An Iowa man who allegedly fired shots outside a home in Bement Saturday (Dec. 7), prompting the evacuation of several homes, was taken into custody after about two hours without anyone being physically hurt.
Piatt County Sheriff David Hunt said Nemetorbor Siaway, 23, of Cedar Rapids, was arrested for aggravated assault with a firearm and unlawful use of weapons.
On Monday, the Piatt County State’s Attorney’s office officially charged Siaway with two counts of aggravated discharge of a firearm, a Class 1 felony. State’s Attorney Dana Rhoades added that a motion of fitness evaluation is also planned.
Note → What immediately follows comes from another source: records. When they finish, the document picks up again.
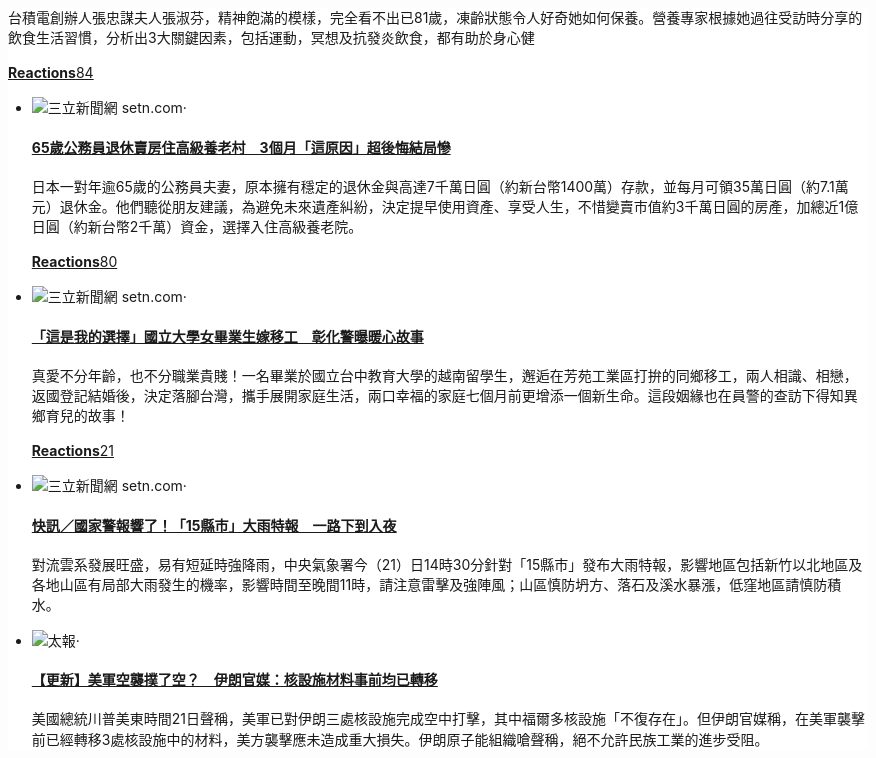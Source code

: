   台積電創辦人張忠謀夫人張淑芬，精神飽滿的模樣，完全看不出已81歲，凍齡狀態令人好奇她如何保養。營養專家根據她過往受訪時分享的飲食生活習慣，分析出3大關鍵因素，包括運動，冥想及抗發炎飲食，都有助於身心健
  
  [**Reactions**84](https://tw.news.yahoo.com/81%E6%AD%B2%E5%BC%B5%E6%B7%91%E8%8A%AC%E8%B6%85%E5%87%8D%E9%BD%A1-%E5%B0%88%E5%AE%B6%E8%A7%A3%E5%AF%863%E9%97%9C%E9%8D%B5-2%E9%A3%B2%E9%A3%9F%E5%9E%8B%E6%85%8B%E5%8A%A9%E9%95%B7%E5%A3%BD-%E5%90%83%E5%87%BA%E5%B9%B4%E8%BC%95%E6%84%9F-000000279.html)
* ![](https://s.yimg.com/cv/apiv2/default/20190501/placeholder.gif)三立新聞網 setn.com·
  #### [65歲公務員退休賣房住高級養老村　3個月「這原因」超後悔結局慘](https://tw.news.yahoo.com/65%E6%AD%B2%E5%85%AC%E5%8B%99%E5%93%A1%E9%80%80%E4%BC%91%E8%B3%A3%E6%88%BF%E4%BD%8F%E9%AB%98%E7%B4%9A%E9%A4%8A%E8%80%81%E6%9D%91-3%E5%80%8B%E6%9C%88-%E9%80%99%E5%8E%9F%E5%9B%A0-%E8%B6%85%E5%BE%8C%E6%82%94%E7%B5%90%E5%B1%80%E6%85%98-084100703.html)
  
  日本一對年逾65歲的公務員夫妻，原本擁有穩定的退休金與高達7千萬日圓（約新台幣1400萬）存款，並每月可領35萬日圓（約7.1萬元）退休金。他們聽從朋友建議，為避免未來遺產糾紛，決定提早使用資產、享受人生，不惜變賣市值約3千萬日圓的房產，加總近1億日圓（約新台幣2千萬）資金，選擇入住高級養老院。
  
  [**Reactions**80](https://tw.news.yahoo.com/65%E6%AD%B2%E5%85%AC%E5%8B%99%E5%93%A1%E9%80%80%E4%BC%91%E8%B3%A3%E6%88%BF%E4%BD%8F%E9%AB%98%E7%B4%9A%E9%A4%8A%E8%80%81%E6%9D%91-3%E5%80%8B%E6%9C%88-%E9%80%99%E5%8E%9F%E5%9B%A0-%E8%B6%85%E5%BE%8C%E6%82%94%E7%B5%90%E5%B1%80%E6%85%98-084100703.html)
* ![](https://s.yimg.com/cv/apiv2/default/20190501/placeholder.gif)三立新聞網 setn.com·
  #### [「這是我的選擇」國立大學女畢業生嫁移工　彰化警曝暖心故事](https://tw.news.yahoo.com/%E9%80%99%E6%98%AF%E6%88%91%E7%9A%84%E9%81%B8%E6%93%87-%E5%9C%8B%E7%AB%8B%E5%A4%A7%E5%AD%B8%E5%A5%B3%E7%95%A2%E6%A5%AD%E7%94%9F%E5%AB%81%E7%A7%BB%E5%B7%A5-%E5%BD%B0%E5%8C%96%E8%AD%A6%E6%9B%9D%E6%9A%96%E5%BF%83%E6%95%85%E4%BA%8B-044200477.html)
  
  真愛不分年齡，也不分職業貴賤！一名畢業於國立台中教育大學的越南留學生，邂逅在芳苑工業區打拚的同鄉移工，兩人相識、相戀，返國登記結婚後，決定落腳台灣，攜手展開家庭生活，兩口幸福的家庭七個月前更增添一個新生命。這段姻緣也在員警的查訪下得知異鄉育兒的故事！
  
  [**Reactions**21](https://tw.news.yahoo.com/%E9%80%99%E6%98%AF%E6%88%91%E7%9A%84%E9%81%B8%E6%93%87-%E5%9C%8B%E7%AB%8B%E5%A4%A7%E5%AD%B8%E5%A5%B3%E7%95%A2%E6%A5%AD%E7%94%9F%E5%AB%81%E7%A7%BB%E5%B7%A5-%E5%BD%B0%E5%8C%96%E8%AD%A6%E6%9B%9D%E6%9A%96%E5%BF%83%E6%95%85%E4%BA%8B-044200477.html)
* ![](https://s.yimg.com/cv/apiv2/default/20190501/placeholder.gif)三立新聞網 setn.com·
  #### [快訊／國家警報響了！「15縣市」大雨特報　一路下到入夜](https://tw.news.yahoo.com/%E5%BF%AB%E8%A8%8A-%E5%9C%8B%E5%AE%B6%E8%AD%A6%E5%A0%B1%E9%9F%BF%E4%BA%86-15%E7%B8%A3%E5%B8%82-%E5%A4%A7%E9%9B%A8%E7%89%B9%E5%A0%B1-%E8%B7%AF%E4%B8%8B%E5%88%B0%E5%85%A5%E5%A4%9C-065500321.html)
  
  對流雲系發展旺盛，易有短延時強降雨，中央氣象署今（21）日14時30分針對「15縣市」發布大雨特報，影響地區包括新竹以北地區及各地山區有局部大雨發生的機率，影響時間至晚間11時，請注意雷擊及強陣風；山區慎防坍方、落石及溪水暴漲，低窪地區請慎防積水。
* ![](https://s.yimg.com/cv/apiv2/default/20190501/placeholder.gif)太報·
  #### [【更新】美軍空襲撲了空？　伊朗官媒：核設施材料事前均已轉移](https://tw.news.yahoo.com/%E7%BE%8E%E8%BB%8D%E7%A9%BA%E8%A5%B2%E6%92%B2%E4%BA%86%E7%A9%BA-%E4%BC%8A%E6%9C%97%E5%AE%98%E5%AA%92-%E6%A0%B8%E8%A8%AD%E6%96%BD%E6%9D%90%E6%96%99%E4%BA%8B%E5%89%8D%E5%9D%87%E5%B7%B2%E8%BD%89%E7%A7%BB-011338875.html)
  
  美國總統川普美東時間21日聲稱，美軍已對伊朗三處核設施完成空中打擊，其中福爾多核設施「不復存在」。但伊朗官媒稱，在美軍襲擊前已經轉移3處核設施中的材料，美方襲擊應未造成重大損失。伊朗原子能組織嗆聲稱，絕不允許民族工業的進步受阻。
Meantime, Siaway was in the Piatt County Jail in Monticello being monitored. Hunt said the bizarre incident started about 8:30 a.m. when Siaway pulled his car into a driveway of a home on Mansfield Street near Macon Street on the south edge of the village. Siaway got out of his car and began firing from a handgun into the air, Hunt said.
“He was just a stranger, highly intoxicated,” Hunt said. “The homeowners recognized there was someone outside with a gun. The homeowner grabbed his own gun (a shotgun) and fired a couple of rounds over his head after first warning him he was going to shoot.”
“At that time, the guy pointed the gun toward the house and fired some rounds in the air. He was talking really crazy like he’s God and nobody could kill him,” he said.
“He tried to get in the homeowner’s car but couldn’t find the keys, then got back in his own car and couldn’t find his own keys. He was stuck there with all the responding units,” Hunt said.
Four Illinois State troopers and six Piatt County deputies, including Hunt and his chief deputy, quickly converged on the usually quiet town of about 1,700, which is 7 miles due south of Monticello, the county seat.
He said police did an excellent job of securing the area.
“One of my deputies was able to sneak the residents out the back of the house and get them to safety,” Hunt said of the two adults and two children who were home.
Police also evacuated about five other nearby homes and directed the residents downtown to a restaurant.
Hunt said although none of his deputies is specifically trained in hostage negotiation, one of them did a good job trying to communicate with Siaway while a negotiator from state police was being summoned.
“He (the deputy) was doing a pretty good job of trying to talk him down and keep him calm. He was very agitated. Once he got back in the vehicle, communications were a little harder. He would open the door to say something, like he wanted his keys and wanted to leave,” said Hunt, who speculated that Siaway somehow believed, mistakenly, that police had his car keys.
“After a while, he just got out of his car. He was rapping to a song and started walking toward us so one of my deputies tackled him, thinking he might still have the gun,” Hunt said.
The gun, A Glock 9 mm, was later found in his car, which was impounded.
Hunt said they’ll get a search warrant for it Monday to see if there is anything inside that might shed light on Siaway’s behavior.
The strong odor of cannabis coming from him and some of his unusual statements led police to believe he might have been under the influence of something, the sheriff said.
Hunt expressed relief that no one was hurt.